The terminal T101 is a terminal configured to be fed with a supply voltage VDD, and is physically and electrically connected to the terminal T11 inside the sensor module 100.

The terminal T102 is a terminal configured to be connected to a ground potential, and is physically and electrically connected to the terminal T12 inside the sensor module 100.

The terminal T103 is a terminal configured to feed out the output signal of the processor 14 as will be described later, and is physically and electrically connected to the terminal T17 inside the sensor module 100.

The terminals T13 to T16 are physically and electrically connected to the terminals T21 to T24 respectively inside the sensor module 100.

Next, the blocks in the semiconductor device 1 will be described in detail.

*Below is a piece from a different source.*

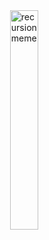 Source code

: <img src="https://pbs.twimg.com/media/EdXAwNXWoAA_tgd.jpg" alt="recursion meme" width="30%" height="30%" align="right">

The digital circuit 11 is a circuit that processes digital signals, and controls the operation of the entire sensor module 100. The digital circuit 11 includes a memory 11A and a controller 11B. Thus, the sensor module 100 includes the memory 11A and the controller 11B.

The memory 11A is configured to store temperature correction schemes (details of temperature correction) on a non-volatile basis. The controller 11B is configured to perform temperature correction on the driver 12 and the processor 14 based on the temperature correction schemes stored in the memory 11A.

The driver 12 is configured to drive the sensor 2. The driver 12 outputs a driving current, which is fed via the terminal T13 to the terminal T21 of the sensor 2.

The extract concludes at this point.